Exercise material:
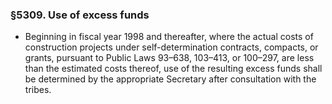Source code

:### §5309. Use of excess funds
* Beginning in fiscal year 1998 and thereafter, where the actual costs of construction projects under self-determination contracts, compacts, or grants, pursuant to Public Laws 93–638, 103–413, or 100–297, are less than the estimated costs thereof, use of the resulting excess funds shall be determined by the appropriate Secretary after consultation with the tribes.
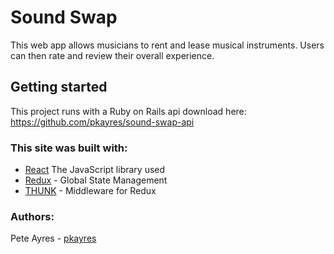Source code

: # Sound Swap

This web app allows musicians to rent and lease musical instruments. Users can then rate and review their overall experience. 


## Getting started

This project runs with a Ruby on Rails api download here: 
https://github.com/pkayres/sound-swap-api


### This site was built with: 
- [React](https://reactjs.org) The JavaScript library used
- [Redux](https://redux.js.org) - Global State Management
- [THUNK](https://github.com/reduxjs/redux-thunk) - Middleware for Redux

### Authors: 

Pete Ayres - [pkayres](https://github.com/pkayres)





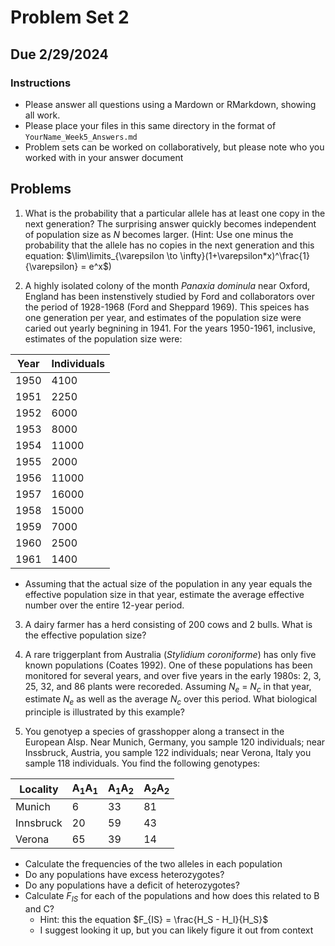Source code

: # Problem Set 2
## Due 2/29/2024

### Instructions

* Please answer all questions using a Mardown or RMarkdown, showing all work.
* Please place your files in this same directory in the format of `YourName_Week5_Answers.md`
* Problem sets can be worked on collaboratively, but please note who you worked with in your answer document



## Problems

1.  What is the probability that a particular allele has at least one copy in the next generation?  The surprising answer quickly becomes independent of population size as *N* becomes larger.  (Hint: Use one minus the probability that the allele has no copies in the next generation and this equation: $\lim\limits_{\varepsilon \to \infty}(1+\varepsilon*x)^\frac{1}{\varepsilon} = e^x$)

2.  A highly isolated colony of the month *Panaxia dominula* near Oxford, England has been instenstively studied by Ford and collaborators over the period of 1928-1968 (Ford and Sheppard 1969).  This speices has one generation per year, and estimates of the population size were caried out yearly begnining in 1941.  For the years 1950-1961, inclusive, estimates of the population size were: 

|Year| Individuals|
|------|----------|
| 1950 | 4100 |
| 1951 | 2250 |
| 1952 | 6000 |
| 1953 | 8000 |
| 1954 | 11000 |
| 1955 | 2000 |
| 1956 | 11000 |
| 1957 | 16000 |
| 1958 | 15000 |
| 1959 | 7000 |
| 1960 | 2500 |
| 1961 | 1400 | 
   * Assuming that the actual size of the population in any year equals the effective population size in that year, estimate the average effective number over the entire 12-year period.

3.  A dairy farmer has a herd consisting of 200 cows and 2 bulls.  What is the effective population size?

4.  A rare triggerplant from Australia (*Stylidium coroniforme*) has only five known populations (Coates 1992).  One of these populations has been monitored for several years, and over five years in the early 1980s: 2, 3, 25, 32, and 86 plants were recoreded.  Assuming *N<sub>e</sub>* = *N<sub>c</sub>* in that year, estimate *N<sub>e</sub>* as well as the average *N<sub>c</sub>* over this period.  What biological principle is illustrated by this example?

5.  You genotyep a species of grasshopper along a transect in the European Alsp.  Near Munich, Germany, you sample 120 individuals; near Inssbruck, Austria, you sample 122 individuals;  near Verona, Italy you sample 118 individuals.  You find the following genotypes:

| Locality| A<sub>1</sub>A<sub>1</sub> | A<sub>1</sub>A<sub>2</sub> | A<sub>2</sub>A<sub>2</sub>|
|---------|--------------|---------|---------|
|Munich| 6|33|81|
|Innsbruck| 20|59|43|
|Verona|65|39|14|

* Calculate the frequencies of the two alleles in each population
* Do any populations have excess heterozygotes?
* Do any populations have a deficit of heterozygotes?
* Calculate *F<sub>IS</sub>* for each of the populations and how does this related to B and C?
   * Hint: this the equation $F_{IS} = \frac{H_S - H_I}{H_S}$
   * I suggest looking it up, but you can likely figure it out from context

How to complete this task: Copy each line of the material where "Redux" is found.

Task solution:
- [Redux](https://redux.js.org) - Global State Management
- [THUNK](https://github.com/reduxjs/redux-thunk) - Middleware for Redux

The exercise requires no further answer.